_What to produce_
For this exercise, restate word for word only the lines from the first line of the data to the line containing "- **Testing Type**: Black-box".

◆ ◆ ◆ ◆

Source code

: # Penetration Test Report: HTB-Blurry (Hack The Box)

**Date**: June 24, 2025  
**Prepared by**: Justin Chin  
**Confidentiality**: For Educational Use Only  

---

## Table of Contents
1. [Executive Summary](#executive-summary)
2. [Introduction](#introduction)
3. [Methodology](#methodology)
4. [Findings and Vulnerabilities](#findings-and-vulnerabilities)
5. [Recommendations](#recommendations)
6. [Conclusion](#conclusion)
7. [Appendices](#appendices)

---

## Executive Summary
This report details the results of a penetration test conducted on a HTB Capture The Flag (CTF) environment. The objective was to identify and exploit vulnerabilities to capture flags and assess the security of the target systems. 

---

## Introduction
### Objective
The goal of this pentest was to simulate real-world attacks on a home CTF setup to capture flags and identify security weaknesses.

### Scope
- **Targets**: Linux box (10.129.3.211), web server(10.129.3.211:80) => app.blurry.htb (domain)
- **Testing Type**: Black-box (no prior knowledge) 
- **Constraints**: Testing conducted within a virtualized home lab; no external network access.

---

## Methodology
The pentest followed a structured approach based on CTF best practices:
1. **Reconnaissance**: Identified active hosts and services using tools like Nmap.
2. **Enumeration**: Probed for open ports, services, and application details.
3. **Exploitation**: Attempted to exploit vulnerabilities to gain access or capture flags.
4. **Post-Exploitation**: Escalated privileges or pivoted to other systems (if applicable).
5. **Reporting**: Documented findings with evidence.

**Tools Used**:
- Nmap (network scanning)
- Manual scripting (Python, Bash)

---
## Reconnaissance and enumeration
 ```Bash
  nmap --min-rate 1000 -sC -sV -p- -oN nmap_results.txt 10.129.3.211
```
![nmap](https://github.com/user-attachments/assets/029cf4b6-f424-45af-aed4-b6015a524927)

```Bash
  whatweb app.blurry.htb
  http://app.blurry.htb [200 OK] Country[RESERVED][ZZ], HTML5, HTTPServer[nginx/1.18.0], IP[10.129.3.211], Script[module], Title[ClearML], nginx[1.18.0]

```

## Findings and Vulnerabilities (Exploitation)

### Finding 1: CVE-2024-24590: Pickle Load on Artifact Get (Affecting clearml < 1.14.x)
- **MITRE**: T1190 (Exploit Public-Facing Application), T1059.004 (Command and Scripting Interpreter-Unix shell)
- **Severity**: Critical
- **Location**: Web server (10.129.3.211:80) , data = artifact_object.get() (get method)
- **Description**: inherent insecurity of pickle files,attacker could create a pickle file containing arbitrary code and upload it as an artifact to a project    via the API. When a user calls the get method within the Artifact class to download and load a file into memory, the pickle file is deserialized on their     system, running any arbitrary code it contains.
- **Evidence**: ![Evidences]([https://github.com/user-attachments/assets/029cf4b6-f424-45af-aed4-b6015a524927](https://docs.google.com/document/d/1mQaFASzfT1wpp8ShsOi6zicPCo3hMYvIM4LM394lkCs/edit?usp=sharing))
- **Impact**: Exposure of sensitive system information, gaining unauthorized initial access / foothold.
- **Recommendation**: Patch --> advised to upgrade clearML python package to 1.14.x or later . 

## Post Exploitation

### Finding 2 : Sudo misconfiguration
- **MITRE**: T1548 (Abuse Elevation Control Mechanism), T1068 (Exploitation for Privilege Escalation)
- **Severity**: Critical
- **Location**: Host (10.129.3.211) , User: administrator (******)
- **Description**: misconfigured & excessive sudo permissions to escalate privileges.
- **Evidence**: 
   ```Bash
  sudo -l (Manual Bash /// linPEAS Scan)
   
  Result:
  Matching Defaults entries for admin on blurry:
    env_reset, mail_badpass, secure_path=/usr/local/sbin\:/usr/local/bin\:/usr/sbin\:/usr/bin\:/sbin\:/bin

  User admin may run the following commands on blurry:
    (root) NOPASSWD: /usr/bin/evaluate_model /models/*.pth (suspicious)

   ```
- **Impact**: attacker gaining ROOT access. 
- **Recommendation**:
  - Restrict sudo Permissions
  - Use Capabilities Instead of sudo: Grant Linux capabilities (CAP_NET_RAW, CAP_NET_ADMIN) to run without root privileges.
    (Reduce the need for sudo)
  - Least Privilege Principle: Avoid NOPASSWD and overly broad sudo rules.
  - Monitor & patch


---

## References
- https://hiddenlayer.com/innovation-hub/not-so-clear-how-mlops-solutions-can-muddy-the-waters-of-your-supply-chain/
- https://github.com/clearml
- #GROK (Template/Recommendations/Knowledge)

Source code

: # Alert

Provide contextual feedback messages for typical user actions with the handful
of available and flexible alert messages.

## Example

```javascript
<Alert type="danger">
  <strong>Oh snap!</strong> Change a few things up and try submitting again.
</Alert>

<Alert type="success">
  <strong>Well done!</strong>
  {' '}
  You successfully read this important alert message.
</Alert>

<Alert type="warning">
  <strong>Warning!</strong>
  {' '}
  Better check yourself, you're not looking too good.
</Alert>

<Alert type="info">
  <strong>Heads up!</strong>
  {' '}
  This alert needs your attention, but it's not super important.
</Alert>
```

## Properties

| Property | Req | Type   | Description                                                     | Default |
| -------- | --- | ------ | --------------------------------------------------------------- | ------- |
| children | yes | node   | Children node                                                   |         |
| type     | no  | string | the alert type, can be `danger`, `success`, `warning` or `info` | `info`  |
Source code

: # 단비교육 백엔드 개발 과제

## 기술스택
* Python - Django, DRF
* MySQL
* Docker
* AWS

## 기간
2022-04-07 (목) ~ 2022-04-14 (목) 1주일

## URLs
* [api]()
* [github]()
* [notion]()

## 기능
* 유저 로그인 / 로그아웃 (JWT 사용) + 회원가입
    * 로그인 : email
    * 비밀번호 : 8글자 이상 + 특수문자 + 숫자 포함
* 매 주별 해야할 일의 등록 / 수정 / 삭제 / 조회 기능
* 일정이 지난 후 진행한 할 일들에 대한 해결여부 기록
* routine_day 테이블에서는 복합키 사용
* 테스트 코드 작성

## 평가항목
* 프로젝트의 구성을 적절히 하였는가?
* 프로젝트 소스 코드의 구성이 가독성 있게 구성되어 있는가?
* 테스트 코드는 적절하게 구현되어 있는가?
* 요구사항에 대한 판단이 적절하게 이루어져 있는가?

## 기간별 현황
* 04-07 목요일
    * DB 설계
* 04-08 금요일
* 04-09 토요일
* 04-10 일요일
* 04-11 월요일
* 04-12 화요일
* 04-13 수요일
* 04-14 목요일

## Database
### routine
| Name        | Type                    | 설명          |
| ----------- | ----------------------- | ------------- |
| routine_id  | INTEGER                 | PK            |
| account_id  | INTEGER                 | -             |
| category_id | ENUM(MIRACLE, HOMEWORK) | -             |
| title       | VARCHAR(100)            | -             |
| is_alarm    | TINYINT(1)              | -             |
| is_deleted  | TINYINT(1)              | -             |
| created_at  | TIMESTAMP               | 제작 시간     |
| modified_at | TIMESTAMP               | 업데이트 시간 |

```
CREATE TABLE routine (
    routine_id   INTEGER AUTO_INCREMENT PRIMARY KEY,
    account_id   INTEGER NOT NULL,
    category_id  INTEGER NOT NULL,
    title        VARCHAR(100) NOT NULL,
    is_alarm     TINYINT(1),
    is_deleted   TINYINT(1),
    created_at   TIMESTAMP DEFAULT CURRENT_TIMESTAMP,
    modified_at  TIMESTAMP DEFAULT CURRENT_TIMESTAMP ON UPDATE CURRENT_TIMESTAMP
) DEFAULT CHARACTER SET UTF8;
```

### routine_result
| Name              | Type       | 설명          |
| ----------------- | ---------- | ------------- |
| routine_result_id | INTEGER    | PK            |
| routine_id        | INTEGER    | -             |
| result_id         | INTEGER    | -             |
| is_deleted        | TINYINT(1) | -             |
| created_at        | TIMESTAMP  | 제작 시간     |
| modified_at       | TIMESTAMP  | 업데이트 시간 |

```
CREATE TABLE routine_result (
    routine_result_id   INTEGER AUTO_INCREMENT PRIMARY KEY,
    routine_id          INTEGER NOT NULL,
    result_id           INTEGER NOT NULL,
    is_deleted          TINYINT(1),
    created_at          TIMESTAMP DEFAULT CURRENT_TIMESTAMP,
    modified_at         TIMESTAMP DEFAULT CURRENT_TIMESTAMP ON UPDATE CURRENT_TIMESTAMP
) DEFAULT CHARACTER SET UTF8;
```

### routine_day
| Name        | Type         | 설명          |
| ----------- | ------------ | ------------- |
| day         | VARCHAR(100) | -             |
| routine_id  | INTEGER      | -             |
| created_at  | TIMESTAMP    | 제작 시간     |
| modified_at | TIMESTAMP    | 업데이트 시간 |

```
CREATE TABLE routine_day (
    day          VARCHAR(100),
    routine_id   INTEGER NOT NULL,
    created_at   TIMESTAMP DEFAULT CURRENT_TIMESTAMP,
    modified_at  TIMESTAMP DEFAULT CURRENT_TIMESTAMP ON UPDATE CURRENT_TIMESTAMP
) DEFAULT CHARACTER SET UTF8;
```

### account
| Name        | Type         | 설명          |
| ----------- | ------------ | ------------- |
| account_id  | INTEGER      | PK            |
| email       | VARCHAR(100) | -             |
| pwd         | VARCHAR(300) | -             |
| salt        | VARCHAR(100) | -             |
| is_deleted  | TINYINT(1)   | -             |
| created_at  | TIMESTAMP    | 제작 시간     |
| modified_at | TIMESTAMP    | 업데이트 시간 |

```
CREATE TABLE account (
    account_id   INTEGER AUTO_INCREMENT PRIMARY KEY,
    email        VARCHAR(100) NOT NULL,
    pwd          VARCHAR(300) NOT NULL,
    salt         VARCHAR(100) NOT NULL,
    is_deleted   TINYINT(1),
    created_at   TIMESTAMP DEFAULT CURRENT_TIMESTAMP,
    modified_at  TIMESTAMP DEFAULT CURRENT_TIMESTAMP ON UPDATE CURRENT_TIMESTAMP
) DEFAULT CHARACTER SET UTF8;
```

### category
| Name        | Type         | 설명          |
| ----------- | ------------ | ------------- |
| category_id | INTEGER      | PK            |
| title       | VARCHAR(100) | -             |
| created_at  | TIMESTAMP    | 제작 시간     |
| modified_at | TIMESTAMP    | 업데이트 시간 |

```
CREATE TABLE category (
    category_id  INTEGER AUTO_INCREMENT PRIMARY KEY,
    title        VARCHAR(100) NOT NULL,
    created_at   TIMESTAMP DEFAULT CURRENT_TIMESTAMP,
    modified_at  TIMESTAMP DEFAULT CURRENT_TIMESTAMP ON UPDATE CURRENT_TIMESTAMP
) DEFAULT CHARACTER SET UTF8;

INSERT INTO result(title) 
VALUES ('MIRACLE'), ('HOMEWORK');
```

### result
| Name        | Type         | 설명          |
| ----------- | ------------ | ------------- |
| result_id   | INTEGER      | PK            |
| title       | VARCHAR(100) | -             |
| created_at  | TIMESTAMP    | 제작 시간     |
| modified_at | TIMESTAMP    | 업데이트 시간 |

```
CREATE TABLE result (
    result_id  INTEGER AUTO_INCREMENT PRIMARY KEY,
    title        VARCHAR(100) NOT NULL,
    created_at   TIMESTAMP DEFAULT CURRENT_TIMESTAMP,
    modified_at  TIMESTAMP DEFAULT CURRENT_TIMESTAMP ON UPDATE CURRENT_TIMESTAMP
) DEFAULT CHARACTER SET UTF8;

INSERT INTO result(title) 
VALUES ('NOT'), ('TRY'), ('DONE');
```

◆ ◆ ◆ ◆

_Response_
Source code

: # Penetration Test Report: HTB-Blurry (Hack The Box)

**Date**: June 24, 2025  
**Prepared by**: Justin Chin  
**Confidentiality**: For Educational Use Only  

---

## Table of Contents
1. [Executive Summary](#executive-summary)
2. [Introduction](#introduction)
3. [Methodology](#methodology)
4. [Findings and Vulnerabilities](#findings-and-vulnerabilities)
5. [Recommendations](#recommendations)
6. [Conclusion](#conclusion)
7. [Appendices](#appendices)

---

## Executive Summary
This report details the results of a penetration test conducted on a HTB Capture The Flag (CTF) environment. The objective was to identify and exploit vulnerabilities to capture flags and assess the security of the target systems. 

---

## Introduction
### Objective
The goal of this pentest was to simulate real-world attacks on a home CTF setup to capture flags and identify security weaknesses.

### Scope
- **Targets**: Linux box (10.129.3.211), web server(10.129.3.211:80) => app.blurry.htb (domain)
- **Testing Type**: Black-box (no prior knowledge) 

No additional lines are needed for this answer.